How Aetna harnesses its data to help breast cancer patients
Payers have so much data available to them that they can create all kinds of valuable programs and projects that serve their members. At least that's what Aetna thinks--and it's the belief driving its new program, called Aetna CarePal. The pilot, which launched Oct. 1, connects members who have recently been diagnosed with breast cancer to members who have already survived the disease. The insurer aims to help its members address the emotional impacts of cancer in addition to all the physical issues.
"Payers do have a wealth of data that can be used to really help people," Greg Steinberg, head of clinical innovation at Aetna, told FierceHealthPayer in an exclusive interview. "You can actually bring people together to have the most productive and meaningful conversations on a go-forward basis."
To learn more about this program, FierceHealthPayer spoke with Steinberg as well as Aetna's Michael Kolodziej, national medical director for oncology strategy, and Jess Jacobs, director of innovation.
FierceHealthPayer: Can you describe the key elements of the CarePal program?
Greg Steingberg: The concept of somehow having patients talk to other patients that have similar issues in and of itself isn't new. But what I think is the new, innovative and hopefully important angle about this is that we're leveraging the significant amount of data available at the payer level to proactively match people up more effectively so their ultimate discussions are more fruitful. We can match up individuals who have had breast cancer with other individuals who are relatively new to the disease, and are also similar demographically and relative to their family status and general makeup. That activity can be done through the data analytics. That's the secret sauce, if you will.

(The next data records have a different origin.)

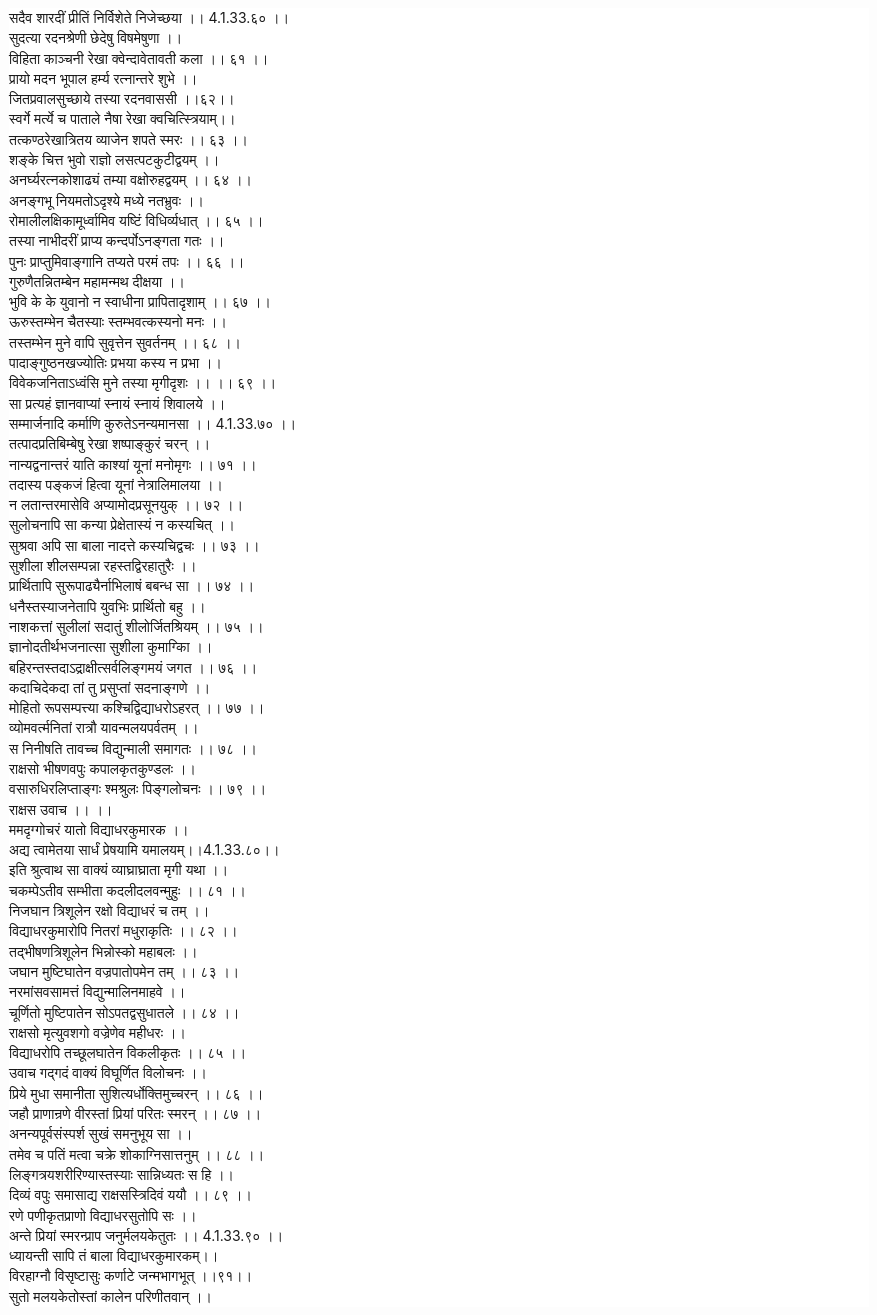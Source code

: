 सदैव शारदीं प्रीतिं निर्विशेते निजेच्छया ।। 4.1.33.६० ।।  
सुदत्या रदनश्रेणी छेदेषु विषमेषुणा ।।  
विहिता काञ्चनी रेखा क्वेन्दावेतावती कला ।। ६१ ।।  
प्रायो मदन भूपाल हर्म्य रत्नान्तरे शुभे ।।  
जितप्रवालसुच्छाये तस्या रदनवाससी ।।६२।।  
स्वर्गे मर्त्ये च पाताले नैषा रेखा क्वचित्स्त्रियाम्।।  
तत्कण्ठरेखात्रितय व्याजेन शपते स्मरः ।। ६३ ।।  
शङ्के चित्त भुवो राज्ञो लसत्पटकुटीद्वयम् ।।  
अनर्घ्यरत्नकोशाढ्यं तम्या वक्षोरुहद्वयम् ।। ६४ ।।  
अनङ्गभू नियमतोऽदृश्ये मध्ये नतभ्रुवः ।।  
रोमालीलक्षिकामूर्ध्वामिव यष्टिं विधिर्व्यधात् ।। ६५ ।।  
तस्या नाभीदरीं प्राप्य कन्दर्पोऽनङ्गता गतः ।।  
पुनः प्राप्तुमिवाङ्गानि तप्यते परमं तपः ।। ६६ ।।  
गुरुणैतन्नितम्बेन महामन्मथ दीक्षया ।।  
भुवि के के युवानो न स्वाधीना प्रापितादृशाम् ।। ६७ ।।  
ऊरुस्तम्भेन चैतस्याः स्तम्भवत्कस्यनो मनः ।।  
तस्तम्भेन मुने वापि सुवृत्तेन सुवर्तनम् ।। ६८ ।।  
पादाङ्गुष्ठनखज्योतिः प्रभया कस्य न प्रभा ।।  
विवेकजनिताऽध्वंसि मुने तस्या मृगीदृशः ।। ।। ६९ ।।  
सा प्रत्यहं ज्ञानवाप्यां स्नायं स्नायं शिवालये ।।  
सम्मार्जनादि कर्माणि कुरुतेऽनन्यमानसा ।। 4.1.33.७० ।।  
तत्पादप्रतिबिम्बेषु रेखा शष्पाङ्कुरं चरन् ।।  
नान्यद्वनान्तरं याति काश्यां यूनां मनोमृगः ।। ७१ ।।  
तदास्य पङ्कजं हित्वा यूनां नेत्रालिमालया ।।  
न लतान्तरमासेवि अप्यामोदप्रसूनयुक् ।। ७२ ।।  
सुलोचनापि सा कन्या प्रेक्षेतास्यं न कस्यचित् ।।  
सुश्रवा अपि सा बाला नादत्ते कस्यचिद्वचः ।। ७३ ।।  
सुशीला शीलसम्पन्ना रहस्तद्विरहातुरैः ।।  
प्रार्थितापि सुरूपाढ्यैर्नाभिलाषं बबन्ध सा ।। ७४ ।।  
धनैस्तस्याजनेतापि युवभिः प्रार्थितो बहु ।।  
नाशकत्तां सुलीलां सदातुं शीलोर्जितश्रियम् ।। ७५ ।।  
ज्ञानोदतीर्थभजनात्सा सुशीला कुमाग्किा ।।  
बहिरन्तस्तदाऽद्राक्षीत्सर्वलिङ्गमयं जगत ।। ७६ ।।  
कदाचिदेकदा तां तु प्रसुप्तां सदनाङ्गणे ।।  
मोहितो रूपसम्पत्त्या कश्चिद्विद्याधरोऽहरत् ।। ७७ ।।  
व्योमवर्त्मनितां रात्रौ यावन्मलयपर्वतम् ।।  
स निनीषति तावच्च विद्युन्माली समागतः ।। ७८ ।।  
राक्षसो भीषणवपुः कपालकृतकुण्डलः ।।  
वसारुधिरलिप्ताङ्गः श्मश्रुलः पिङ्गलोचनः ।। ७९ ।।  
राक्षस उवाच ।। ।।  
ममदृग्गोचरं यातो विद्याधरकुमारक ।।  
अद्य त्वामेतया सार्धं प्रेषयामि यमालयम्।।4.1.33.८०।।  
इति श्रुत्वाथ सा वाक्यं व्याघ्राघ्राता मृगी यथा ।।  
चकम्पेऽतीव सम्भीता कदलीदलवन्मुहुः ।। ८१ ।।  
निजघान त्रिशूलेन रक्षो विद्याधरं च तम् ।।  
विद्याधरकुमारोपि नितरां मधुराकृतिः ।। ८२ ।।  
तद्भीषणत्रिशूलेन भिन्नोस्को महाबलः ।।  
जघान मुष्टिघातेन वज्रपातोपमेन तम् ।। ८३ ।।  
नरमांसवसामत्तं विद्युन्मालिनमाहवे ।।  
चूर्णितो मुष्टिपातेन सोऽपतद्वसुधातले ।। ८४ ।।  
राक्षसो मृत्युवशगो वज्रेणेव महीधरः ।।  
विद्याधरोपि तच्छूलघातेन विकलीकृतः ।। ८५ ।।  
उवाच गद्गदं वाक्यं विघूर्णित विलोचनः ।।  
प्रिये मुधा समानीता सुशित्यर्धोक्तिमुच्चरन् ।। ८६ ।।  
जहौ प्राणान्रणे वीरस्तां प्रियां परितः स्मरन् ।। ८७ ।।  
अनन्यपूर्वसंस्पर्श सुखं समनुभूय सा ।।  
तमेव च पतिं मत्वा चक्रे शोकाग्निसात्तनुम् ।। ८८ ।।  
लिङ्गत्रयशरीरिण्यास्तस्याः सान्निध्यतः स हि ।।  
दिव्यं वपुः समासाद्य राक्षसस्त्रिदिवं ययौ ।। ८९ ।।  
रणे पणीकृतप्राणो विद्याधरसुतोपि सः ।।  
अन्ते प्रियां स्मरन्प्राप जनुर्मलयकेतुतः ।। 4.1.33.९० ।।  
ध्यायन्ती सापि तं बाला विद्याधरकुमारकम्।।  
विरहाग्नौ विसृष्टासुः कर्णाटे जन्मभागभूत् ।।९१।।  
सुतो मलयकेतोस्तां कालेन परिणीतवान् ।।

Jess Jacobs: Essentially, from an operational perspective, we're having individuals come to the registration website and sign up for the program, so we get a little bit of data there. Then, on the back end, we're able to match it with comorbidity and other things linked to claims data, so we can have a more complete profile of the individual. We take that information and get the best possible match between a new condition individual and someone who has already gone through treatment.
Things we're matching on include comorbidity as well as social factors--whether you're married, if you have kids and how old the kids are, whether you're employed and what type of job you have, and other high-level things. We're also looking at ZIP codes, because there are differences based on geographies. Then there are 10 questions asking what they would like to talk about. There, we want to match people who are new to the condition and want to talk about a specific topic with someone who is experienced with the condition and also has experience based on those answers. We can tell that they know something about XYZ subject.
Michael Kolodziej: I was a practicing oncologist for over 20 years, and I had the pleasure of taking care of many breast cancer patients. Patients do get a lot of information from other patients. The format by which that exchange of information occurs is both formal and informal. In the treatment room, it's really interesting to watch the dynamics of how patients interact with each other. They talk all the time. What I think is absolutely ingenious about this project is the idea that you can help people talk to the right people and eliminate some of the barriers that might inhibit them from initiating a dialogue because of who they are or where they are.
It's very clear that breast cancer in a 35-year-old woman is very different than breast cancer in a 65-year old woman. There's a lot of reasons for that. It's actually a different disease biologically, and certain factors like fertility are important depending on the patient's age. As we thought about the clinical factors to match, I was sensitive to my experience of what matters in terms of how a patient would navigate her way through the journey. We learned to make sure that we allow apples to be sorted with apples.
FHP: Why did you choose to focus on breast cancer in this initial CarePal pilot?
Steingberg: We have an internal "innovation challenge" that we open up to Aetna's 30,000-plus employees to come up with something that they feel is innovative and that we could potentially pursue. The idea that won was this idea, and the person who put the idea forth is actually a lawyer who works at Aetna who has a child with autism. Initially, we were looking at autism, but we felt we wanted to start with something that, unfortunately, has a fair amount of statistical prevalence and where we felt there was a lot of emotional overlay to this whole diagnosis on the part of women who receive it, as well as the need to communicate with others like them. We felt that, from both those perspectives, this was a good place to start. That said, the plan would be to enlarge the concept to other conditions such as autism.